Paolo Zangrillo, ministro della Pubblica amministrazione, con la sua riforma approvata in Consiglio dei ministri, propone forti cambiamenti nel processo di selezione dei dirigenti e nel meccanismo di attribuzione dei premi di rendimento. In particolare, se la riforma sarà approvata in Parlamento, il 30% dei posti da dirigente sarà accessibile non più per concorso ma con una procedura che passa per la valutazione del lavoro svolto dal funzionario o dal quadro che si candida alla promozione.

Perché questa via sarebbe migliore del concorso?

«Con questo provvedimento affianco al concorso un percorso che consente di attribuire a chi ha la responsabilità della gestione delle persone di promuovere i meritevoli. Le procedure concorsuali misurano la capacità di apprendere, ma a questa non è automatico che faccia seguito il saper fare. Inoltre, oggi, un funzionario che aspiri a crescere, ha necessità di studiare e di passare un concorso, ma non tutti possono farlo, perché sono molto impegnati. E comunque lasciare tutto all'iniziativa del singolo deresponsabilizza i dirigenti, che non avvertono la necessità di adottare soluzioni per far crescere le persone. Invece, vogliamo un'organizzazione moderna che metta a disposizione percorsi per valorizzare i meriti maturati sul campo».

Quindi nel suo sistema ideale farebbe totalmente a meno dei concorsi?

«Assolutamente no. Il corso-concorso della scuola superiore della pubblica amministrazione è un percorso consolidato di accesso alla dirigenza che garantisce un livello di qualità elevato. I due sistemi possono coesistere».

Quali sono le garanzie che la promozione a dirigente avvenga rispettando il criterio costituzionale dell'imparzialità e non sia invece frutto di cooptazione?

«Abbiamo costruito un percorso che garantisce un livello di trasparenza e imparzialità molto elevato.

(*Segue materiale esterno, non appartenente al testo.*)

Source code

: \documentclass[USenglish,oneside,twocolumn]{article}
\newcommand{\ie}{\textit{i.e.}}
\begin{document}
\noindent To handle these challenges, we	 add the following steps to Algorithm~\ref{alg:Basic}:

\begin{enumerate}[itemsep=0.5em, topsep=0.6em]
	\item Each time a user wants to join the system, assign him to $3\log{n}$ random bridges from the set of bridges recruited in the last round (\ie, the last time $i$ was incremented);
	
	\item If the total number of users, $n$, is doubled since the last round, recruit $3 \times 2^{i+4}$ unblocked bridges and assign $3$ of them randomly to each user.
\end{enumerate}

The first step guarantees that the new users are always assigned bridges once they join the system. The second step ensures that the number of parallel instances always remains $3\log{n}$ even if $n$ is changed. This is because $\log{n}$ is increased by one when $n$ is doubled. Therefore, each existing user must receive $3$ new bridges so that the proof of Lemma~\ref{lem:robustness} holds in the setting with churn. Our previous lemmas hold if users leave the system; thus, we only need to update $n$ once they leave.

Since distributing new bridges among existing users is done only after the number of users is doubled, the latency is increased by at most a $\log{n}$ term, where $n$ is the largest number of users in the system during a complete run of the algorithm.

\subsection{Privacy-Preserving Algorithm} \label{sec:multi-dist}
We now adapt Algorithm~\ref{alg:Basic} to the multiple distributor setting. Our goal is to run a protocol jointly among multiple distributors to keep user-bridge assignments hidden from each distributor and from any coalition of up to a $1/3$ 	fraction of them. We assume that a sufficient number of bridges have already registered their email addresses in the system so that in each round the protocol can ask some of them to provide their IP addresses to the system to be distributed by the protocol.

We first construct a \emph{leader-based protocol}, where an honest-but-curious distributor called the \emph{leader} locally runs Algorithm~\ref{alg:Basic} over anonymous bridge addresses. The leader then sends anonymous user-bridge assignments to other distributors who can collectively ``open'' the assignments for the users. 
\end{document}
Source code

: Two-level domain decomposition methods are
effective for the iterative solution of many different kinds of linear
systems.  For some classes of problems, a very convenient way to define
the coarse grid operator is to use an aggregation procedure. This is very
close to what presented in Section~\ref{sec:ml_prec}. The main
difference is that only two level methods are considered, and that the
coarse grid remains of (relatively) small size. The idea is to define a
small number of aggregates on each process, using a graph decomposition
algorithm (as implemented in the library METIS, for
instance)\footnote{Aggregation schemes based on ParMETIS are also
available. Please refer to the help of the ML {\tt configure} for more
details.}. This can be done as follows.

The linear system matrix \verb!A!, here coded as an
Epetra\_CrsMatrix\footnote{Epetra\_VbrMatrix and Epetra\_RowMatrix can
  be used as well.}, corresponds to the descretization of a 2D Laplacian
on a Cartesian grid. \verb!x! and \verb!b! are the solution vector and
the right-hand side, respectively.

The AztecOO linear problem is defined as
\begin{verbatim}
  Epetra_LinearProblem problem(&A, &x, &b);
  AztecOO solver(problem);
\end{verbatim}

La procedura prevede l'osservazione delle performance del funzionario che si candida nei 5 anni precedenti. Inoltre, la valutazione della candidatura sarà fatta da una commissione composta da dirigenti generali estratti a sorte a cui si aggiungono due professionisti che possono venire anche dal privato e il presidente è esterno, a garanzia dell'imparzialità. Chi supera questo step si vedrà assegnato un incarico dirigenziale temporaneo. Poi ci sarà una nuova valutazione ed eventualmente un nuovo incarico temporaneo e solo alla fine, in caso di performance positiva, la promozione definitiva a dirigente. Insomma, un percorso lungo e sottoposto a continue verifiche: difficile immaginare che ci possa essere cooptazione. Anzi, credo che questo strumento sia più severo e selettivo del concorso, perché si valuta non solo quello che si sa ma anche la capacità di fare».

Ma se la selezione dei candidati ammessi alla procedura è svolta dal dirigente dello stesso funzionario, non c'è il rischio di scelte fatte anche in base alla sintonia caratteriale o politica?

«No, stiamo parlando di un percorso controllato. Il dirigente redige una relazione sul funzionario, poi sarà la commissione a selezionare. Nella valutazione si tiene conto dei giudizi espressi sulle performance dei candidati nei 5 anni precedenti. Valutazioni che il disegno di legge prevede siano riformate, per giungere a una verifica effettiva dei risultati rispetto a obiettivi misurabili che devono essere assegnati nel primo trimestre dell'anno. Un cambiamento radicale rispetto a ora, dove gli obiettivi e le verifiche sono meramente burocratiche, con la conseguenza che il 98% dei dipendenti riceve il voto massimo».

Ai voti sono legati anche i premi di risultato. La riforma prevede che il punteggio massimo sia limitato a una minoranza del personale.

«Sì, non si potrà attribuire la valutazione massima a più del 30% sia dei dirigenti che dei non dirigenti».